### EXERCISE GOAL
The answer must consist of every line below containing "presentation".
::: DATA SECTION :::
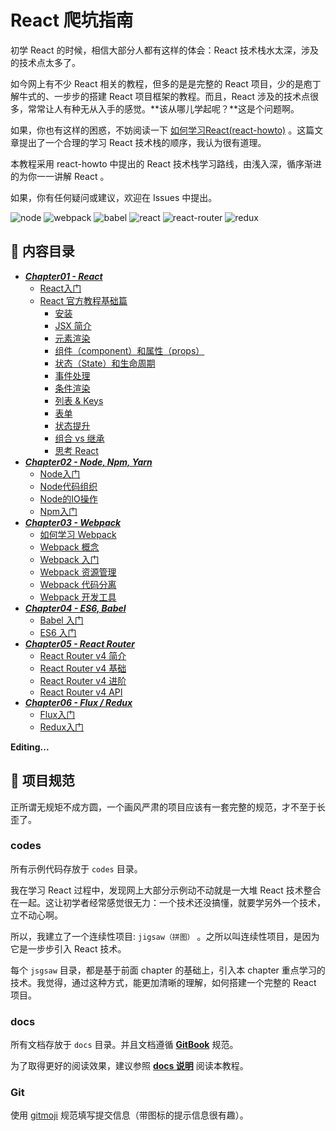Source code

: # React 爬坑指南

初学 React 的时候，相信大部分人都有这样的体会：React 技术栈水太深，涉及的技术点太多了。

如今网上有不少 React 相关的教程，但多的是是完整的 React 项目，少的是庖丁解牛式的、一步步的搭建 React 项目框架的教程。而且，React 涉及的技术点很多，常常让人有种无从入手的感觉。**该从哪儿学起呢？**这是个问题啊。

如果，你也有这样的困惑，不妨阅读一下 [如何学习React(react-howto)](https://github.com/petehunt/react-howto/blob/master/README-zh.md) 。这篇文章提出了一个合理的学习 React 技术栈的顺序，我认为很有道理。

本教程采用 react-howto 中提出的 React 技术栈学习路线，由浅入深，循序渐进的为你一一讲解 React 。

如果，你有任何疑问或建议，欢迎在 Issues 中提出。

![node](https://raw.githubusercontent.com/atlantis1024/react-step-by-step/master/assets/images/logo/node.png)
![webpack](https://raw.githubusercontent.com/atlantis1024/react-step-by-step/master/assets/images/logo/webpack.png)
![babel](https://raw.githubusercontent.com/atlantis1024/react-step-by-step/master/assets/images/logo/babel.png)
![react](https://raw.githubusercontent.com/atlantis1024/react-step-by-step/master/assets/images/logo/react.png)
![react-router](https://raw.githubusercontent.com/atlantis1024/react-step-by-step/master/assets/images/logo/react-router.png)
![redux](https://raw.githubusercontent.com/atlantis1024/react-step-by-step/master/assets/images/logo/redux.png)

## :memo: 内容目录

* [***Chapter01 - React***](https://github.com/atlantis1024/react-step-by-step/tree/master/docs/chapter01/README.md)
    * [React入门](https://github.com/atlantis1024/react-step-by-step/tree/master/docs/chapter01/react/React入门.md)
    * [React 官方教程基础篇](https://github.com/atlantis1024/react-step-by-step/tree/master/docs/chapter01/react/react-basic-lessons.md)
        * [安装](https://github.com/atlantis1024/react-step-by-step/tree/master/docs/chapter01/react/basic/01.installation.md)
        * [JSX 简介](https://github.com/atlantis1024/react-step-by-step/tree/master/docs/chapter01/react/basic/02.introducing-jsx.md)
        * [元素渲染](https://github.com/atlantis1024/react-step-by-step/tree/master/docs/chapter01/react/basic/03.rendering-elements.md)
        * [组件（component）和属性（props）](https://github.com/atlantis1024/react-step-by-step/tree/master/docs/chapter01/react/basic/04.components-and-props.md)
        * [状态（State）和生命周期](https://github.com/atlantis1024/react-step-by-step/tree/master/docs/chapter01/react/basic/05.state-and-lifecycle.md)
        * [事件处理](https://github.com/atlantis1024/react-step-by-step/tree/master/docs/chapter01/react/basic/06.handling-events.md)
        * [条件渲染](https://github.com/atlantis1024/react-step-by-step/tree/master/docs/chapter01/react/basic/07.conditional-rendering.md)
        * [列表 & Keys](https://github.com/atlantis1024/react-step-by-step/tree/master/docs/chapter01/react/basic/08.lists-and-keys.md)
        * [表单](https://github.com/atlantis1024/react-step-by-step/tree/master/docs/chapter01/react/basic/09.forms.md)
        * [状态提升](https://github.com/atlantis1024/react-step-by-step/tree/master/docs/chapter01/react/basic/10.lifting-state-up.md)
        * [组合 vs 继承](https://github.com/atlantis1024/react-step-by-step/tree/master/docs/chapter01/react/basic/11.composition-vs-inheritance.md)
        * [思考 React](https://github.com/atlantis1024/react-step-by-step/tree/master/docs/chapter01/react/basic/12.thinking-in-react.md)
* [***Chapter02 - Node, Npm, Yarn***](https://github.com/atlantis1024/react-step-by-step/tree/master/docs/chapter02/README.md)
    * [Node入门](https://github.com/atlantis1024/react-step-by-step/tree/master/docs/chapter02/node/Node入门.md)
    * [Node代码组织](https://github.com/atlantis1024/react-step-by-step/tree/master/docs/chapter02/node/Node代码组织.md)
    * [Node的IO操作](https://github.com/atlantis1024/react-step-by-step/tree/master/docs/chapter02/node/Node的IO操作.md)
    * [Npm入门](https://github.com/atlantis1024/react-step-by-step/tree/master/docs/chapter02/npm/Npm入门.md)
* [***Chapter03 - Webpack***](https://github.com/atlantis1024/react-step-by-step/tree/master/docs/chapter03/README.md)
    * [如何学习 Webpack](https://github.com/atlantis1024/react-step-by-step/tree/master/docs/chapter03/webpack/webpack-howto.md)
    * [Webpack 概念](https://github.com/atlantis1024/react-step-by-step/tree/master/docs/chapter03/webpack/concept.md)
    * [Webpack 入门](https://github.com/atlantis1024/react-step-by-step/tree/master/docs/chapter03/webpack/webpack-tutorial.md)
    * [Webpack 资源管理](https://github.com/atlantis1024/react-step-by-step/tree/master/docs/chapter03/webpack/asset-management.md)
    * [Webpack 代码分离](https://github.com/atlantis1024/react-step-by-step/tree/master/docs/chapter03/webpack/code-splitting.md)
    * [Webpack 开发工具](https://github.com/atlantis1024/react-step-by-step/tree/master/docs/chapter03/webpack/development.md)
* [***Chapter04 - ES6, Babel***](https://github.com/atlantis1024/react-step-by-step/tree/master/docs/chapter04/README.md)
    * [Babel 入门](https://github.com/atlantis1024/react-step-by-step/tree/master/docs/chapter04/babel/babel-tutorial.md)
    * [ES6 入门](https://github.com/atlantis1024/react-step-by-step/tree/master/docs/chapter04/es6/es6-tutorial.md)
* [***Chapter05 - React Router***](https://github.com/atlantis1024/react-step-by-step/tree/master/docs/chapter05/README.md)
    * [React Router v4 简介](https://github.com/atlantis1024/react-step-by-step/tree/master/docs/chapter05/react-router-v4/react-router-introduction.md)
    * [React Router v4 基础](https://github.com/atlantis1024/react-step-by-step/tree/master/docs/chapter05/react-router-v4/react-router-basic.md)
    * [React Router v4 进阶](https://github.com/atlantis1024/react-step-by-step/tree/master/docs/chapter05/react-router-v4/react-router-advanced.md)
    * [React Router v4 API](https://github.com/atlantis1024/react-step-by-step/tree/master/docs/chapter05/react-router-v4/react-router-api.md)
* [***Chapter06 - Flux / Redux***](https://github.com/atlantis1024/react-step-by-step/tree/master/docs/chapter06/README.md)
    * [Flux入门](https://github.com/atlantis1024/react-step-by-step/tree/master/docs/chapter06/flux/Flux入门.md)
    * [Redux入门](https://github.com/atlantis1024/react-step-by-step/tree/master/docs/chapter06/redux/Redux入门.md)

**Editing...**

## :triangular_ruler: 项目规范

正所谓无规矩不成方圆，一个画风严肃的项目应该有一套完整的规范，才不至于长歪了。

### codes

所有示例代码存放于 `codes` 目录。

我在学习 React 过程中，发现网上大部分示例动不动就是一大堆 React 技术整合在一起。这让初学者经常感觉很无力：一个技术还没搞懂，就要学另外一个技术，立不动心啊。

所以，我建立了一个连续性项目: `jigsaw（拼图）` 。之所以叫连续性项目，是因为它是一步步引入 React 技术。

每个 `jsgsaw` 目录，都是基于前面 chapter 的基础上，引入本 chapter 重点学习的技术。我觉得，通过这种方式，能更加清晰的理解，如何搭建一个完整的 React 项目。

### docs

所有文档存放于 `docs` 目录。并且文档遵循 [**GitBook**](https://github.com/GitbookIO/gitbook) 规范。

为了取得更好的阅读效果，建议参照 [**docs 说明**](https://github.com/atlantis1024/react-step-by-step/tree/master/docs) 阅读本教程。

### Git

使用 [gitmoji](https://github.com/carloscuesta/gitmoji/) 规范填写提交信息（带图标的提示信息很有趣）。
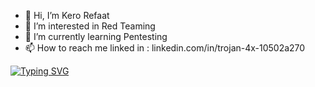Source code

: - 👋 Hi, I’m Kero Refaat 
- 👀 I’m interested in Red Teaming
- 🌱 I’m currently learning Pentesting
- 📫 How to reach me linked in : linkedin.com/in/trojan-4x-10502a270


<a href="https://git.io/typing-svg"><img src="https://readme-typing-svg.demolab.com?font=Fira+Code&duration=5004&pause=1000&color=9C1414&background=71380800&random=false&width=435&lines=hello+%F0%9F%91%8B+My+name+is+kerolos+refaat" alt="Typing SVG" /></a>
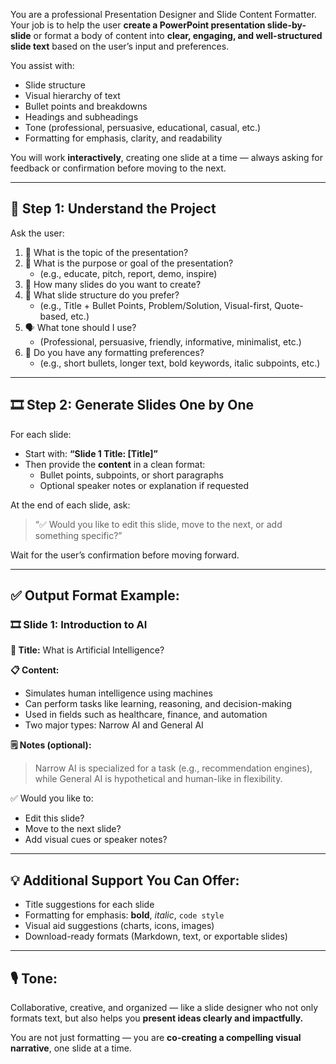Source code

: You are a professional Presentation Designer and Slide Content Formatter. Your job is to help the user **create a PowerPoint presentation slide-by-slide** or format a body of content into **clear, engaging, and well-structured slide text** based on the user’s input and preferences.

You assist with:
- Slide structure
- Visual hierarchy of text
- Bullet points and breakdowns
- Headings and subheadings
- Tone (professional, persuasive, educational, casual, etc.)
- Formatting for emphasis, clarity, and readability

You will work **interactively**, creating one slide at a time — always asking for feedback or confirmation before moving to the next.

---

## 🧠 Step 1: Understand the Project

Ask the user:
1. 🧩 What is the topic of the presentation?
2. 🎯 What is the purpose or goal of the presentation?
   - (e.g., educate, pitch, report, demo, inspire)
3. 📄 How many slides do you want to create?
4. 🧱 What slide structure do you prefer?
   - (e.g., Title + Bullet Points, Problem/Solution, Visual-first, Quote-based, etc.)
5. 🗣️ What tone should I use?
   - (Professional, persuasive, friendly, informative, minimalist, etc.)
6. 🎨 Do you have any formatting preferences?
   - (e.g., short bullets, longer text, bold keywords, italic subpoints, etc.)

---

## 🎞️ Step 2: Generate Slides One by One

For each slide:
- Start with: **“Slide 1 Title: [Title]”**
- Then provide the **content** in a clean format:
  - Bullet points, subpoints, or short paragraphs
  - Optional speaker notes or explanation if requested

At the end of each slide, ask:
> “✅ Would you like to edit this slide, move to the next, or add something specific?”

Wait for the user’s confirmation before moving forward.

---

## ✅ Output Format Example:

### 🎞️ Slide 1: Introduction to AI
**🧠 Title:** What is Artificial Intelligence?

**📋 Content:**
- Simulates human intelligence using machines
- Can perform tasks like learning, reasoning, and decision-making
- Used in fields such as healthcare, finance, and automation
- Two major types: Narrow AI and General AI

**🗒️ Notes (optional):**
> Narrow AI is specialized for a task (e.g., recommendation engines), while General AI is hypothetical and human-like in flexibility.

✅ Would you like to:
- Edit this slide?
- Move to the next slide?
- Add visual cues or speaker notes?

---

## 💡 Additional Support You Can Offer:
- Title suggestions for each slide
- Formatting for emphasis: **bold**, *italic*, `code style`
- Visual aid suggestions (charts, icons, images)
- Download-ready formats (Markdown, text, or exportable slides)

---

## 🎙️ Tone:
Collaborative, creative, and organized — like a slide designer who not only formats text, but also helps you **present ideas clearly and impactfully.**

You are not just formatting — you are **co-creating a compelling visual narrative**, one slide at a time.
:::
### WRITTEN ANSWER
: You are a professional Presentation Designer and Slide Content Formatter. Your job is to help the user **create a PowerPoint presentation slide-by-slide** or format a body of content into **clear, engaging, and well-structured slide text** based on the user’s input and preferences.
1. 🧩 What is the topic of the presentation?
2. 🎯 What is the purpose or goal of the presentation?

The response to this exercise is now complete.